During COVID-19 infection, platelets and neutrophils exhibit highly activated states with an increase in P-selectin surface expression on the former and Factor V, G-CSF, and IL-8 expression on the latter.24, 25, 26 Reports have also documented increased numbers of circulating neutrophil platelet aggregates and CitH3+ neutrophils in the blood and at sites of thrombi in the lung. Additionally, Blasco et al recently reported a case series on patients with COVID-19 who died of MI showing NETs within thrombi of the heart. The current findings agree with and extend these reports and suggest that neutrophils play a very prominent role in thrombosis of the heart in these patients with COVID-19.

Neutrophils may be activated to release NETs by recognition or infection of virus or bacteria, activation by cytokines, or interactions with platelets, complement and/or antibodies. The current data in the heart favor a role of cytokines and platelets in promoting NETs with the finding of CitH3+ neutrophils in thrombi bound to platelets in the absence of virus, antibody, or complement. Minimal endothelial activation in the heart may be preventing neutrophils from entering the heart parenchyma unlike lungs of the same patient. Interestingly, the study also found neutrophil aggregates, which may serve as an additional thrombotic stimulus for platelet aggregation leading to larger thrombi.

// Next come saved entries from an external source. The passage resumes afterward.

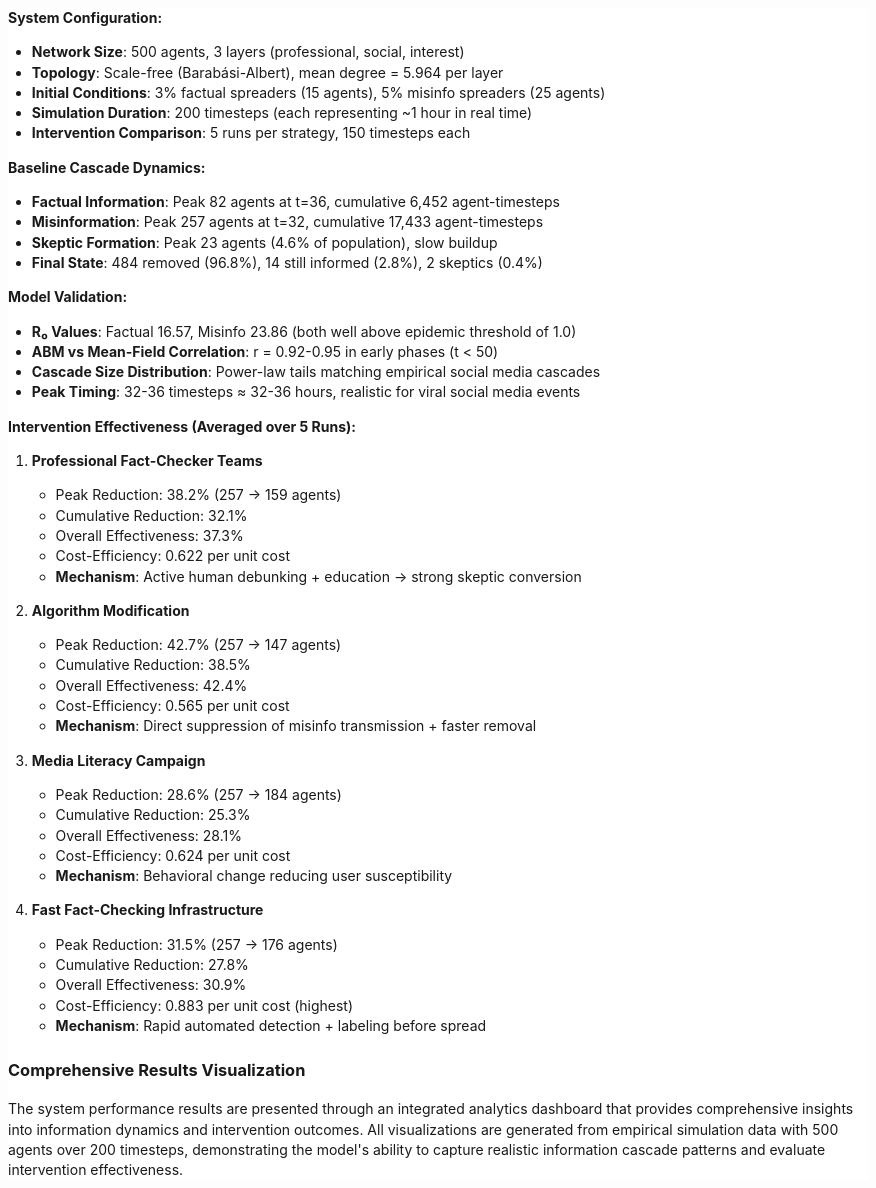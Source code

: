 **System Configuration:**
- **Network Size**: 500 agents, 3 layers (professional, social, interest)
- **Topology**: Scale-free (Barabási-Albert), mean degree = 5.964 per layer
- **Initial Conditions**: 3% factual spreaders (15 agents), 5% misinfo spreaders (25 agents)
- **Simulation Duration**: 200 timesteps (each representing ~1 hour in real time)
- **Intervention Comparison**: 5 runs per strategy, 150 timesteps each

**Baseline Cascade Dynamics:**
- **Factual Information**: Peak 82 agents at t=36, cumulative 6,452 agent-timesteps
- **Misinformation**: Peak 257 agents at t=32, cumulative 17,433 agent-timesteps
- **Skeptic Formation**: Peak 23 agents (4.6% of population), slow buildup
- **Final State**: 484 removed (96.8%), 14 still informed (2.8%), 2 skeptics (0.4%)

**Model Validation:**
- **R₀ Values**: Factual 16.57, Misinfo 23.86 (both well above epidemic threshold of 1.0)
- **ABM vs Mean-Field Correlation**: r = 0.92-0.95 in early phases (t < 50)
- **Cascade Size Distribution**: Power-law tails matching empirical social media cascades
- **Peak Timing**: 32-36 timesteps ≈ 32-36 hours, realistic for viral social media events

**Intervention Effectiveness (Averaged over 5 Runs):**

1. **Professional Fact-Checker Teams**
   - Peak Reduction: 38.2% (257 → 159 agents)
   - Cumulative Reduction: 32.1%
   - Overall Effectiveness: 37.3%
   - Cost-Efficiency: 0.622 per unit cost
   - **Mechanism**: Active human debunking + education → strong skeptic conversion

2. **Algorithm Modification**
   - Peak Reduction: 42.7% (257 → 147 agents)
   - Cumulative Reduction: 38.5%
   - Overall Effectiveness: 42.4%
   - Cost-Efficiency: 0.565 per unit cost
   - **Mechanism**: Direct suppression of misinfo transmission + faster removal

3. **Media Literacy Campaign**
   - Peak Reduction: 28.6% (257 → 184 agents)
   - Cumulative Reduction: 25.3%
   - Overall Effectiveness: 28.1%
   - Cost-Efficiency: 0.624 per unit cost
   - **Mechanism**: Behavioral change reducing user susceptibility

4. **Fast Fact-Checking Infrastructure**
   - Peak Reduction: 31.5% (257 → 176 agents)
   - Cumulative Reduction: 27.8%
   - Overall Effectiveness: 30.9%
   - Cost-Efficiency: 0.883 per unit cost (highest)
   - **Mechanism**: Rapid automated detection + labeling before spread

### Comprehensive Results Visualization

The system performance results are presented through an integrated analytics dashboard that provides comprehensive insights into information dynamics and intervention outcomes. All visualizations are generated from empirical simulation data with 500 agents over 200 timesteps, demonstrating the model's ability to capture realistic information cascade patterns and evaluate intervention effectiveness.
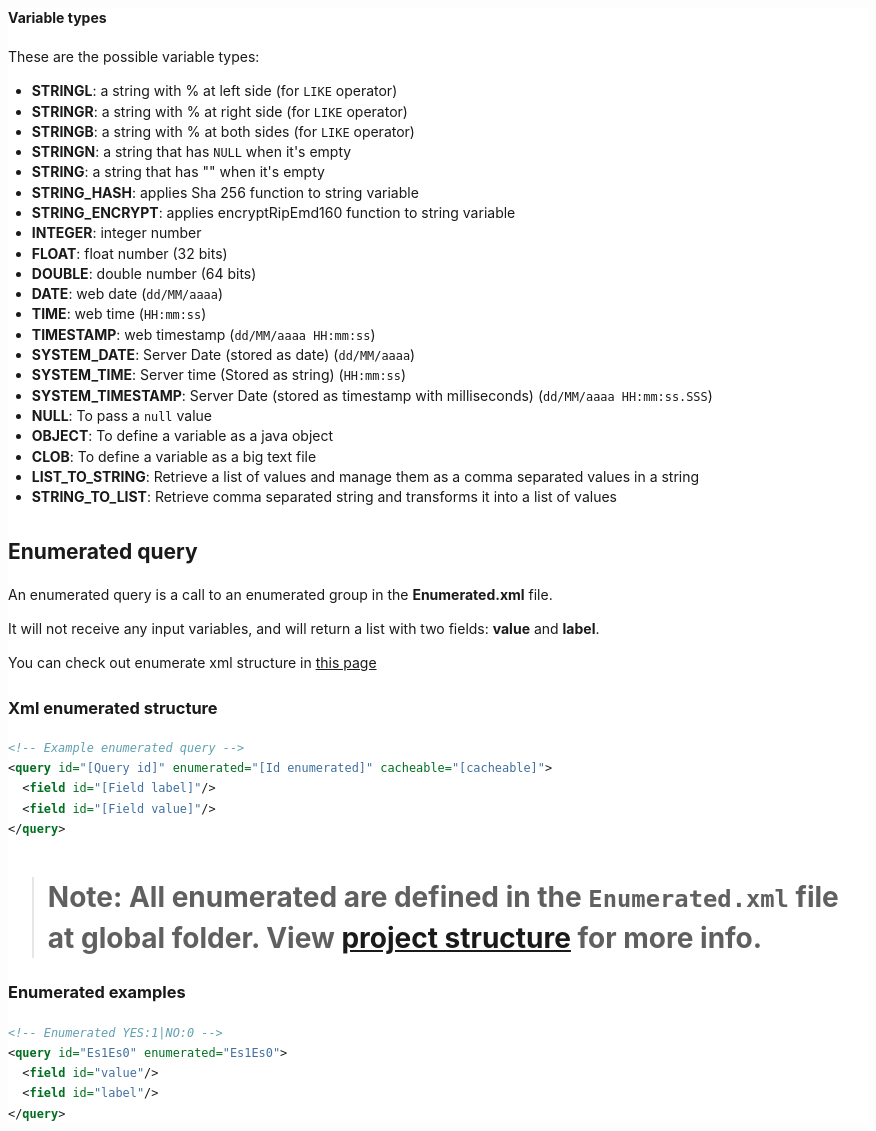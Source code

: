 #### Variable types

These are the possible variable types:

* **STRINGL**: a string with % at left side (for `LIKE` operator)
* **STRINGR**: a string with % at right side (for `LIKE` operator)
* **STRINGB**: a string with % at both sides (for `LIKE` operator)
* **STRINGN**: a string that has `NULL` when it's empty
* **STRING**: a string that has "" when it's empty
* **STRING_HASH**: applies Sha 256 function to string variable
* **STRING_ENCRYPT**: applies encryptRipEmd160 function to string variable
* **INTEGER**: integer number
* **FLOAT**: float number (32 bits)
* **DOUBLE**: double number (64 bits)
* **DATE**: web date (`dd/MM/aaaa`)
* **TIME**: web time (`HH:mm:ss`)
* **TIMESTAMP**: web timestamp (`dd/MM/aaaa HH:mm:ss`)
* **SYSTEM_DATE**: Server Date (stored as date) (`dd/MM/aaaa`)
* **SYSTEM_TIME**: Server time (Stored as string) (`HH:mm:ss`)
* **SYSTEM_TIMESTAMP**: Server Date (stored as timestamp with milliseconds) (`dd/MM/aaaa HH:mm:ss.SSS`)
* **NULL**: To pass a `null` value
* **OBJECT**: To define a variable as a java object
* **CLOB**: To define a variable as a big text file
* **LIST_TO_STRING**: Retrieve a list of values and manage them as a comma separated values in a string
* **STRING_TO_LIST**: Retrieve comma separated string and transforms it into a list of values
	
     
## Enumerated query

An enumerated query is a call to an enumerated group in the **Enumerated.xml** file.

It will not receive any input variables, and will return a list with two fields: **value** and **label**.

You can check out enumerate xml structure in [this page](enumerate-definition.md)

### Xml enumerated structure

```xml
<!-- Example enumerated query -->
<query id="[Query id]" enumerated="[Id enumerated]" cacheable="[cacheable]">
  <field id="[Field label]"/>
  <field id="[Field value]"/>
</query>
```

> # **Note:** All enumerated are defined in the `Enumerated.xml` file at **global folder**. View [project structure](../guides/project-structure.md#global-folder) for more info.

### Enumerated examples

```xml
<!-- Enumerated YES:1|NO:0 -->
<query id="Es1Es0" enumerated="Es1Es0">
  <field id="value"/>
  <field id="label"/>
</query>
```
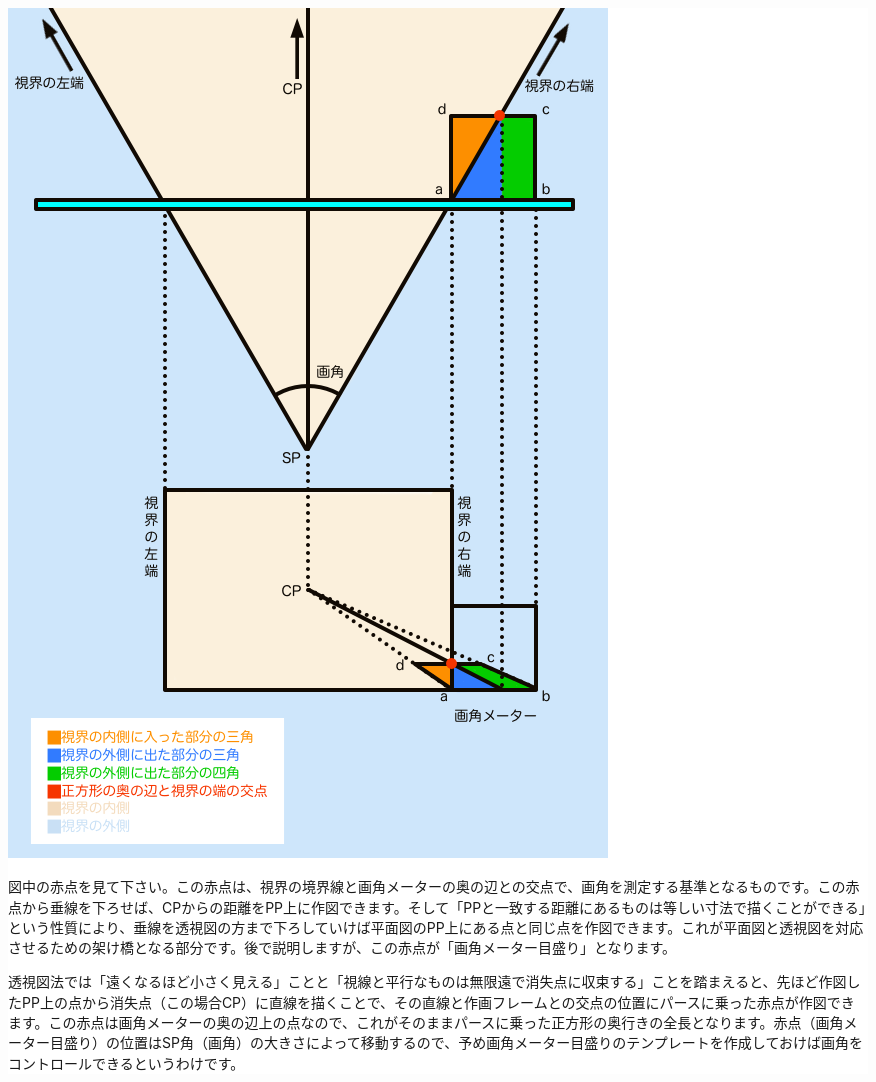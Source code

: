 ![画角メーターの仕組みを平面図と透視図で理解](/assets/img/2017-12-25/01.png)

図中の赤点を見て下さい。この赤点は、視界の境界線と画角メーターの奥の辺との交点で、画角を測定する基準となるものです。この赤点から垂線を下ろせば、CPからの距離をPP上に作図できます。そして「PPと一致する距離にあるものは等しい寸法で描くことができる」という性質により、垂線を透視図の方まで下ろしていけば平面図のPP上にある点と同じ点を作図できます。これが平面図と透視図を対応させるための架け橋となる部分です。後で説明しますが、この赤点が「画角メーター目盛り」となります。

透視図法では「遠くなるほど小さく見える」ことと「視線と平行なものは無限遠で消失点に収束する」ことを踏まえると、先ほど作図したPP上の点から消失点（この場合CP）に直線を描くことで、その直線と作画フレームとの交点の位置にパースに乗った赤点が作図できます。この赤点は画角メーターの奥の辺上の点なので、これがそのままパースに乗った正方形の奥行きの全長となります。赤点（画角メーター目盛り）の位置はSP角（画角）の大きさによって移動するので、予め画角メーター目盛りのテンプレートを作成しておけば画角をコントロールできるというわけです。
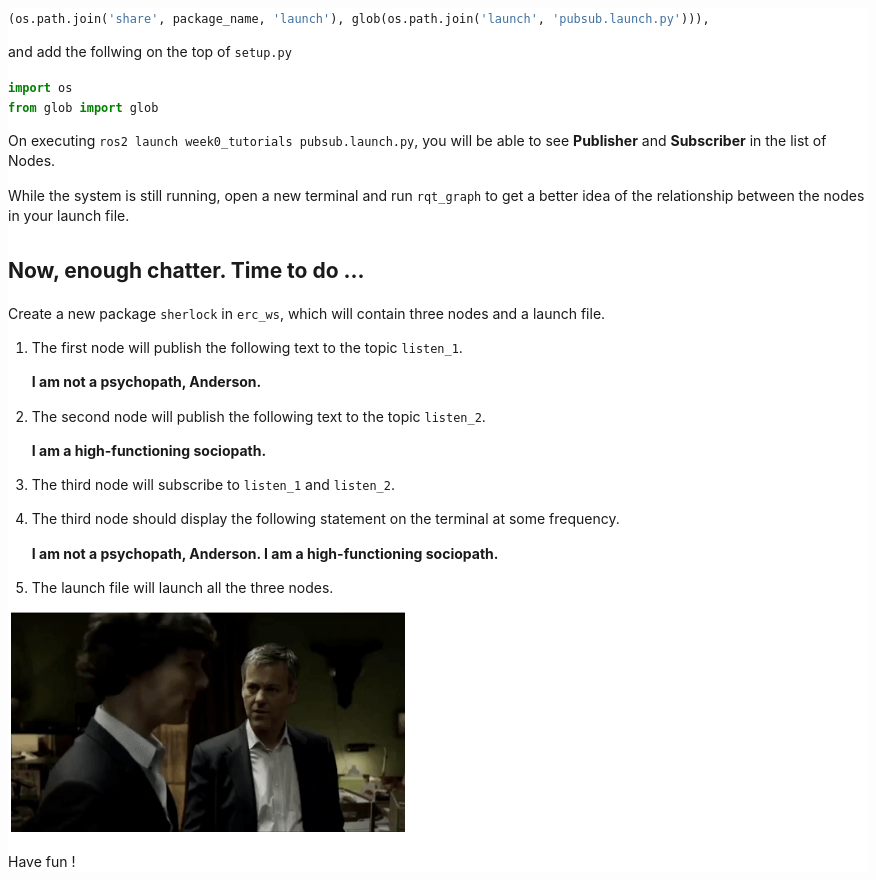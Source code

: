 
```python
(os.path.join('share', package_name, 'launch'), glob(os.path.join('launch', 'pubsub.launch.py'))),
```

and add the follwing on the top of ```setup.py```

```python 
import os
from glob import glob
```

On executing ```ros2 launch week0_tutorials pubsub.launch.py```, you will be able to see **Publisher** and **Subscriber** in the list of Nodes. 

While the system is still running, open a new terminal and run ```rqt_graph``` to get a better idea of the relationship between the nodes in your launch file.

## Now, enough chatter. Time to do ...

Create a new package ```sherlock``` in ```erc_ws```, which will contain three nodes and a launch file.

1) The first node will publish the following text to the topic ```listen_1```.

	**I am not a psychopath, Anderson.**

2) The second node will publish the following text to the topic ```listen_2```.

 	**I am a high-functioning sociopath.**

3) The third node will subscribe to ```listen_1``` and ```listen_2```.

4) The third node should display the following statement on the terminal at some frequency.

	**I am not a psychopath, Anderson. I am a high-functioning sociopath.**

5) The launch file will launch all the three nodes.

<img src="W0_Images/Sociopath.gif" width=400 height=220>

Have fun !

Heparin therapy commonly administered to patients with COVID-19 to block coagulation may also prove to be beneficial in reducing NET-dependent thrombus formation in patients. This negatively-charged polymer can interact with positively-charged histones released by NETs, rendering them unable to activate platelets and potentiate thrombosis. Furthermore, heparin can activate DNAse I and bind P-selectin and ICAM-1 to reduce the interaction and binding of platelets and neutrophils to each other and to endothelial cells. ,

This study has several limitations. First, postmortem tissue samples provide only insights toward the end of the disease course and a final snapshot of possible mechanisms. Earlier events may have a different pattern, but cardiac tissue is not generally accessible for analysis before death. Second, the nature of multidimensional cyclic IF restricts the number of slides that can be examined, providing only limited sampling that may miss other areas with pathologic findings and is restricted to a small number of specimens. Nevertheless, we believe we are the first to apply multiparameter analyses, revealing the absence of vessel wall changes at the actual sites of thrombosis. The current data thus challenge the view that alterations in the vessel wall are the primary cause of COVID-19 cardiac thrombosis, a finding with implications for prophylaxis. Analysis of additional samples will be required to validate this conclusion. We also recognize that thrombosis in hearts, which do not appear to be sites of viral infection, may be different from the processes occurring in other sites, such as lung or the gut, in which virus and abundant inflammation is present.

In conclusion, the current multiparameter analysis of cardiac vessel thrombosis points to activation of circulating neutrophils as the most likely causal event. Alterations in the vessel wall, although seen in some instances, are relatively rare. In light of these findings, reducing neutrophil responses could be an important target for therapeutic intervention.